TASK ITEM:
Lines after the one containing "user_id | bigint | 用户ID" are to be omitted; print exactly each line from the start of the records up to and including it.

ENTRIES PROVIDED Block Start

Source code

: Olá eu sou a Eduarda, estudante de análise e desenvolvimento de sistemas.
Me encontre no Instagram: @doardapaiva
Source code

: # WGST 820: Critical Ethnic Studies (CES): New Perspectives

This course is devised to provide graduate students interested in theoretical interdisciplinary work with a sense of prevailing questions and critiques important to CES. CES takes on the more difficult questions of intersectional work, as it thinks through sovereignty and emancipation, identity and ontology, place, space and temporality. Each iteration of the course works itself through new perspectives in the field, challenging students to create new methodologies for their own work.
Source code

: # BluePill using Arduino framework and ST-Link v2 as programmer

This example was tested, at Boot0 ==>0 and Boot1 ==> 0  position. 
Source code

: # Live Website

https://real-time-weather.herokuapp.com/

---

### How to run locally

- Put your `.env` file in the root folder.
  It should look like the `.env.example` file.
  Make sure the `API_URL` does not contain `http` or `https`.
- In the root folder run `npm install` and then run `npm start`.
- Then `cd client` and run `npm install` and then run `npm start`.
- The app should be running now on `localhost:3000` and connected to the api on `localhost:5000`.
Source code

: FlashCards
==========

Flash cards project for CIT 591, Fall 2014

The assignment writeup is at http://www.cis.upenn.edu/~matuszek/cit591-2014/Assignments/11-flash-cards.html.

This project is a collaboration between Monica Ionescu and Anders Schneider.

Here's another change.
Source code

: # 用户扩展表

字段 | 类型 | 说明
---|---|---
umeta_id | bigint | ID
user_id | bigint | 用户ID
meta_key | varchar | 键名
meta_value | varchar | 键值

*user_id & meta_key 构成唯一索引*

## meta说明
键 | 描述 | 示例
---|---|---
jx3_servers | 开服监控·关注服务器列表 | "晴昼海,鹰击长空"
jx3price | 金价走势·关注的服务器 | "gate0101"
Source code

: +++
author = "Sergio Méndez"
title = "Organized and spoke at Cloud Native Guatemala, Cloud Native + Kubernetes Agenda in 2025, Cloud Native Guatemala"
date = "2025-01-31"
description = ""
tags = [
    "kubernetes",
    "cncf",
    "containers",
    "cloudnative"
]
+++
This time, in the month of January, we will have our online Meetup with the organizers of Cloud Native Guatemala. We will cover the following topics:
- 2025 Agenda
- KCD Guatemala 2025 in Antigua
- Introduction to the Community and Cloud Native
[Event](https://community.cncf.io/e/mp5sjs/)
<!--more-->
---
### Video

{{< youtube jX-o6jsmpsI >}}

ENTRIES PROVIDED Block End

RESPONSE TO THE EXERCISE:
Source code

: Olá eu sou a Eduarda, estudante de análise e desenvolvimento de sistemas.
Me encontre no Instagram: @doardapaiva
Source code

: # WGST 820: Critical Ethnic Studies (CES): New Perspectives

This course is devised to provide graduate students interested in theoretical interdisciplinary work with a sense of prevailing questions and critiques important to CES. CES takes on the more difficult questions of intersectional work, as it thinks through sovereignty and emancipation, identity and ontology, place, space and temporality. Each iteration of the course works itself through new perspectives in the field, challenging students to create new methodologies for their own work.
Source code

: # BluePill using Arduino framework and ST-Link v2 as programmer

This example was tested, at Boot0 ==>0 and Boot1 ==> 0  position. 
Source code

: # Live Website

https://real-time-weather.herokuapp.com/

---

### How to run locally

- Put your `.env` file in the root folder.
  It should look like the `.env.example` file.
  Make sure the `API_URL` does not contain `http` or `https`.
- In the root folder run `npm install` and then run `npm start`.
- Then `cd client` and run `npm install` and then run `npm start`.
- The app should be running now on `localhost:3000` and connected to the api on `localhost:5000`.
Source code

: FlashCards
==========

Flash cards project for CIT 591, Fall 2014

The assignment writeup is at http://www.cis.upenn.edu/~matuszek/cit591-2014/Assignments/11-flash-cards.html.

This project is a collaboration between Monica Ionescu and Anders Schneider.

Here's another change.
Source code

: # 用户扩展表

字段 | 类型 | 说明
---|---|---
umeta_id | bigint | ID
user_id | bigint | 用户ID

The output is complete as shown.